It was Mid-spring before Estelle found the will in her to really smile again. It was a perfectly average afternoon in all accounts. Samuel didn't have to man the store that day so instead he watched as she played in the stream behind the house as she often did whenever she could get away with it, and on occasion when she couldn't. Which in reality was the only time she ever broke the rules so she tended to get a fair bit of slack about it. At one point the sun flitted through the trees a brilliant green, reflecting off the water to make it glitter like treasure and make all the new spring flowers seem just that little bit extra special. It wasn't something that hadn't ever happened before but Estelle in that moment smiled wide with a truly warm feeling inside as she realized, much more clearheaded in her grief than her father, that her mother would have loved that day in all it's simplicity. So of course, that's exactly what she said as she was a blatantly honest girl even at the worst of times. She tended to make observations that were truly pure and only ever filtered to make them on occasion less insulting if the situation demanded it. The problem in this, at least at that moment, was that her simple heartfelt statement was - as they say - the straw that broke the camels back.

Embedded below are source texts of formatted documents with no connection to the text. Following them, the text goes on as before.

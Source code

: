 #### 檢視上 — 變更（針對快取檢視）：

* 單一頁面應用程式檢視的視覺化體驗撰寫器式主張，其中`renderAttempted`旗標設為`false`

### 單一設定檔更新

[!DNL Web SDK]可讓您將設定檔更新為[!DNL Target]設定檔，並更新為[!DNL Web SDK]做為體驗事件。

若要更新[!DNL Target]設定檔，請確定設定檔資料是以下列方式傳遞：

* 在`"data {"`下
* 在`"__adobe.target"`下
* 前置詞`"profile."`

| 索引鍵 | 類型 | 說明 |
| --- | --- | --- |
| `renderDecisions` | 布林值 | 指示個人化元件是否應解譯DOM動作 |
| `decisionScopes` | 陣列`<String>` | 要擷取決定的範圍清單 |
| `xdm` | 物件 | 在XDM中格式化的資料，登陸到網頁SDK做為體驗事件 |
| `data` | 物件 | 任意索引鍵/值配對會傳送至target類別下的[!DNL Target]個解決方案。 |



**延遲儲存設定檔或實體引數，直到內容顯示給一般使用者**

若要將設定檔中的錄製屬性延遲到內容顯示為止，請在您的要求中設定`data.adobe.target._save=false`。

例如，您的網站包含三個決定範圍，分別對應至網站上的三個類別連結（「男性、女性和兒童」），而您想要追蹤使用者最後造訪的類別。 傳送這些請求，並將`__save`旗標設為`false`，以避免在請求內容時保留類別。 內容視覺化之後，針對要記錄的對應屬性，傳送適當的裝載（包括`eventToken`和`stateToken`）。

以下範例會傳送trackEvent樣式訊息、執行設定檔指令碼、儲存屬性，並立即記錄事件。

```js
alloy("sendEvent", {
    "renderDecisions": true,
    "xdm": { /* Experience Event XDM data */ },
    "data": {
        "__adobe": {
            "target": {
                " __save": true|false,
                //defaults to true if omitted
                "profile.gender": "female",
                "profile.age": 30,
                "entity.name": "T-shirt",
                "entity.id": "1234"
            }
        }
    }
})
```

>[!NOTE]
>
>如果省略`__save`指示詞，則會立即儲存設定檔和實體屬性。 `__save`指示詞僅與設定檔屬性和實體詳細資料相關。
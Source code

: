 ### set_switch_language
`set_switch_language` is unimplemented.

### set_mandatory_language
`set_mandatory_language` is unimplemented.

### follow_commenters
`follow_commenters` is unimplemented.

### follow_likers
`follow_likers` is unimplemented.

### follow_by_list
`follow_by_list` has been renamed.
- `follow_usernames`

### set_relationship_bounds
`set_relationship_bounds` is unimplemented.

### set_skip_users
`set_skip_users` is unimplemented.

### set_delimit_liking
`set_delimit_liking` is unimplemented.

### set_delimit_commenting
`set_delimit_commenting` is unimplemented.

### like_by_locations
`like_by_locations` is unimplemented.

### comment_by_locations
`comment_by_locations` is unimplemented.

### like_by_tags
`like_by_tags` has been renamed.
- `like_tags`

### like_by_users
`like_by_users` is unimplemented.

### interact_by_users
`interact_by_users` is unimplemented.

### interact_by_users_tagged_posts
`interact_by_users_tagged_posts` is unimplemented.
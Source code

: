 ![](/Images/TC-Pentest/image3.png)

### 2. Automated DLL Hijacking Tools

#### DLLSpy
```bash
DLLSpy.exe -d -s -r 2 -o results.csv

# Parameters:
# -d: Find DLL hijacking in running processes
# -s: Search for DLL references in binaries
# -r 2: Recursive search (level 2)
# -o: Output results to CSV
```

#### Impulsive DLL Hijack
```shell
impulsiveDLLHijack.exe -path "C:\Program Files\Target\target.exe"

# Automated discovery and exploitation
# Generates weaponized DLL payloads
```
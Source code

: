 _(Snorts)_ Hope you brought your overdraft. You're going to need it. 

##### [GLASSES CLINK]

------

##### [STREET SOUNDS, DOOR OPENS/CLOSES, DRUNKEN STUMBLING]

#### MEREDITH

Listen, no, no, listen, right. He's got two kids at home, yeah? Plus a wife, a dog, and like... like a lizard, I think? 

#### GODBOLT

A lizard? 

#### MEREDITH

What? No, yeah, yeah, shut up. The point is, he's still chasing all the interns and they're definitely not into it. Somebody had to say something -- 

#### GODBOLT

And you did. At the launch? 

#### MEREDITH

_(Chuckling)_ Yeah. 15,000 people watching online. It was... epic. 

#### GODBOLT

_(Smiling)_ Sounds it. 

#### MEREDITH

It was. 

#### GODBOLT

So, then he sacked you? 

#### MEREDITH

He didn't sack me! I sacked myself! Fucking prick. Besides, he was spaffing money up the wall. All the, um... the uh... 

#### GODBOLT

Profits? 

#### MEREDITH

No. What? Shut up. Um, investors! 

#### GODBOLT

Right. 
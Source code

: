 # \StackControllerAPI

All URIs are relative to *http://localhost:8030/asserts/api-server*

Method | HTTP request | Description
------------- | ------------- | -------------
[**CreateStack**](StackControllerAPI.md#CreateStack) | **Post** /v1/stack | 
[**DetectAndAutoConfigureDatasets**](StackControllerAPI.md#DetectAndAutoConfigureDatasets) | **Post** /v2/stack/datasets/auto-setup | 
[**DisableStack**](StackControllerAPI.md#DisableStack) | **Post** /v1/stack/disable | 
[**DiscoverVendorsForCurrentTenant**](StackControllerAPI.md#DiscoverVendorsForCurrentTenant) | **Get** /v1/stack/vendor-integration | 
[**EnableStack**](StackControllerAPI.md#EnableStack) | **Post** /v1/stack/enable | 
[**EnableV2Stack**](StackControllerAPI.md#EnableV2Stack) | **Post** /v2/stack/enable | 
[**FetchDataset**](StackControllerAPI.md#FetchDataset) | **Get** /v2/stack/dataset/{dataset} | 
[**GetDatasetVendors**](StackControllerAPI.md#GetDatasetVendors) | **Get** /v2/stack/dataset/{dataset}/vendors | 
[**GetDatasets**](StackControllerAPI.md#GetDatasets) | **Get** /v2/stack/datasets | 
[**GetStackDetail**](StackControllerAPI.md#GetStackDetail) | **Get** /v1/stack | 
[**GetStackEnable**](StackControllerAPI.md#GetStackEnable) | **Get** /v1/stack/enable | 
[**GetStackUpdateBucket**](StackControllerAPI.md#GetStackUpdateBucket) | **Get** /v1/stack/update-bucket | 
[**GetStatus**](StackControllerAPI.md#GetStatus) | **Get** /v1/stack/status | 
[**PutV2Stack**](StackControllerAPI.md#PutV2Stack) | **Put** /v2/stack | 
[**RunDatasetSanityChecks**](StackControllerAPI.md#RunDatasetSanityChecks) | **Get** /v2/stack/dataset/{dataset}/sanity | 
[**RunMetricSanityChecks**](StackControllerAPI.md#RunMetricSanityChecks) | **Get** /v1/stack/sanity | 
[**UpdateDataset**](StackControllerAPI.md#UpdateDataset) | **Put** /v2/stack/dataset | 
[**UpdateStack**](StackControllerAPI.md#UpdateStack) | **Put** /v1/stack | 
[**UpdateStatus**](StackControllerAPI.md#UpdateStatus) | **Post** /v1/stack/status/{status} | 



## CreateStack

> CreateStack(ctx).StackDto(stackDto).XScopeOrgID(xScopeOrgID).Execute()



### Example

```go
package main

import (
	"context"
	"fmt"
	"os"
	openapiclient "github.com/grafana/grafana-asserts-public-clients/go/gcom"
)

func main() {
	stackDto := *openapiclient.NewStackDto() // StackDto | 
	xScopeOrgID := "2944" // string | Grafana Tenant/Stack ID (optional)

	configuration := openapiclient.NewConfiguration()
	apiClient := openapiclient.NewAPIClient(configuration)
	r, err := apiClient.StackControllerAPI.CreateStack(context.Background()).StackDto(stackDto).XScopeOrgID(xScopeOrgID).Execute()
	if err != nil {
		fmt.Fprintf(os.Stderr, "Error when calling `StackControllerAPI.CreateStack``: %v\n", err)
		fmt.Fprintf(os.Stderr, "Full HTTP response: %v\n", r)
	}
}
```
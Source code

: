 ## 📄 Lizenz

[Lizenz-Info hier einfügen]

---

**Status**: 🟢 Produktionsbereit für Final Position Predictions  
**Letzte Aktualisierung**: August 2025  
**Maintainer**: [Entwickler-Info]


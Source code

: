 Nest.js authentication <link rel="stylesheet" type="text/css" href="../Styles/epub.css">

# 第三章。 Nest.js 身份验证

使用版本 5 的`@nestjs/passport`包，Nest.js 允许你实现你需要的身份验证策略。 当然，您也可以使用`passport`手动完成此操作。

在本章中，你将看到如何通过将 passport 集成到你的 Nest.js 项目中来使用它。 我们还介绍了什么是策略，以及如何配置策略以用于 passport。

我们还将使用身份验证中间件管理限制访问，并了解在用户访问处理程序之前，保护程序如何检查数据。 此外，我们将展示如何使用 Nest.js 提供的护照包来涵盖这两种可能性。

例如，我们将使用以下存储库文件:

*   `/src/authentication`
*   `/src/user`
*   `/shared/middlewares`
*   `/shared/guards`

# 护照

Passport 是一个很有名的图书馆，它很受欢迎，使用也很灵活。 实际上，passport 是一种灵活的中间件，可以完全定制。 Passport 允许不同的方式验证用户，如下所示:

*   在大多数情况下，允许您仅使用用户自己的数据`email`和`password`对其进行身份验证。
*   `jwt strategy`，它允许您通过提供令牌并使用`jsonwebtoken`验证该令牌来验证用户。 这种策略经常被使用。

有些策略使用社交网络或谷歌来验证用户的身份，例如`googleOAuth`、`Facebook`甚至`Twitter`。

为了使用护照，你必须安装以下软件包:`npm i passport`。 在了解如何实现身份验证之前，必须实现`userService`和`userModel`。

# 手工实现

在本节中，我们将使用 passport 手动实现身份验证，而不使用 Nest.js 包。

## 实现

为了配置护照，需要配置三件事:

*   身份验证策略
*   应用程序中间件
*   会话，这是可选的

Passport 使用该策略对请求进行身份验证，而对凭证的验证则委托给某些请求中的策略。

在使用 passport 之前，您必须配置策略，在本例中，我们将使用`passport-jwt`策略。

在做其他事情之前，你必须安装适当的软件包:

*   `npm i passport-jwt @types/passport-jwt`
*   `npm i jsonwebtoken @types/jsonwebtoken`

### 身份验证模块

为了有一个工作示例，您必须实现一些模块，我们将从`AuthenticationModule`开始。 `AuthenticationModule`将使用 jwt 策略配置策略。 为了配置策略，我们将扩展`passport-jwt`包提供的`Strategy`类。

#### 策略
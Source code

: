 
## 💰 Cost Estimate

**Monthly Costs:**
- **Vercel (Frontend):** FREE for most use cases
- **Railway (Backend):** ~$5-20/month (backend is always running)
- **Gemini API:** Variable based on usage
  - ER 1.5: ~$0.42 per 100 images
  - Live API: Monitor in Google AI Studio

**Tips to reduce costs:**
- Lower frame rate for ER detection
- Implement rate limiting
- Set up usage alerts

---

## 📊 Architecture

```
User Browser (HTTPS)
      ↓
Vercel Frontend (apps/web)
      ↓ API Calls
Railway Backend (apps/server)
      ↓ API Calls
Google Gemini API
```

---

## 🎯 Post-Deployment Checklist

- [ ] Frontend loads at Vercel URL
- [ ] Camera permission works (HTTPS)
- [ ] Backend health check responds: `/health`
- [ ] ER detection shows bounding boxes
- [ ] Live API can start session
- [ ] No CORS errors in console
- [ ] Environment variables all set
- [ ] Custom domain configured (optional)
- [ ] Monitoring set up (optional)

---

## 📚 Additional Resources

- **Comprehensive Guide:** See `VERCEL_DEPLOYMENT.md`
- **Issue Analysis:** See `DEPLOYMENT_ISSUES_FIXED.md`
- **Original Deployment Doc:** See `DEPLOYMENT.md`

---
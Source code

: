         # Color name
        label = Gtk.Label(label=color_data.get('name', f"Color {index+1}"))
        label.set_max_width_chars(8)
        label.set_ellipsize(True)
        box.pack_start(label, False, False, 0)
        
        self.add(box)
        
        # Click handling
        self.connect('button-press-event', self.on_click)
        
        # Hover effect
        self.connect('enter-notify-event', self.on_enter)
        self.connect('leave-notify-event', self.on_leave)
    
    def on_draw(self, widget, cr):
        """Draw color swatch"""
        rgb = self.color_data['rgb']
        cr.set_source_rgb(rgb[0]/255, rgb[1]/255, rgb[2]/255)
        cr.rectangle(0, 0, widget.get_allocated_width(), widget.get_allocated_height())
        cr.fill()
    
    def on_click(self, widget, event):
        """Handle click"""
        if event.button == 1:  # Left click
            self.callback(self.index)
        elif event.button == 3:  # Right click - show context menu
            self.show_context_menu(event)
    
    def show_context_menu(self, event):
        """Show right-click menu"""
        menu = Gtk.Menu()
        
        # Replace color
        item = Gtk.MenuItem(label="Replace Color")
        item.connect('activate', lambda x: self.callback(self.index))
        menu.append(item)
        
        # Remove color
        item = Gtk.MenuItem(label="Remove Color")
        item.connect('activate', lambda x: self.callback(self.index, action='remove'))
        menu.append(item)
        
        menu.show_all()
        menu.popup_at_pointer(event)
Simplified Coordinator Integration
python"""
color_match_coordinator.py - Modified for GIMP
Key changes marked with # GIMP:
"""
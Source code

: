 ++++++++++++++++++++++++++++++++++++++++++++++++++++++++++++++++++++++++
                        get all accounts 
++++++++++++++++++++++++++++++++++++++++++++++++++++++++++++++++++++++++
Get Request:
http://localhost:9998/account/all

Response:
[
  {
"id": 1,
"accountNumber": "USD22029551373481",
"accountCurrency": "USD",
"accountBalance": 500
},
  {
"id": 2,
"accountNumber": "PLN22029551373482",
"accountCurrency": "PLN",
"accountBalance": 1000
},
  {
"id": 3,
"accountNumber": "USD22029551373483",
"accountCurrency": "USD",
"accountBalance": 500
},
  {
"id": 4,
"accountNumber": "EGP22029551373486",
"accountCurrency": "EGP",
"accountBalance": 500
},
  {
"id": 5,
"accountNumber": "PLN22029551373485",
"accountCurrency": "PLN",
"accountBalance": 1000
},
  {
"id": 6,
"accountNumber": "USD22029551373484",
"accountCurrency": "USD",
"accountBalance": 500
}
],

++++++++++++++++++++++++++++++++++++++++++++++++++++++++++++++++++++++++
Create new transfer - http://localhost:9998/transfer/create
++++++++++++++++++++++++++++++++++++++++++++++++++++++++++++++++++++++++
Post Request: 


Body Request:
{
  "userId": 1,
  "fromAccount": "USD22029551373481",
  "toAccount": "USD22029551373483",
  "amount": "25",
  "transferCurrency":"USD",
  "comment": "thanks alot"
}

Something in Samuels mind snapped in two and all of the rage that had been building took over just for a moment. The part of him who hated his baby girl for letting his wife die was in control for that short period of time. It was the rage that acted as he knocked her down and evermore so when, once she'd called out to him in a heartbroken shock, he held her down. For that instant all he and his rage wanted was for her to stop smiling and be quiet. He got both of those things because quite simply the moment of rage lasted too long.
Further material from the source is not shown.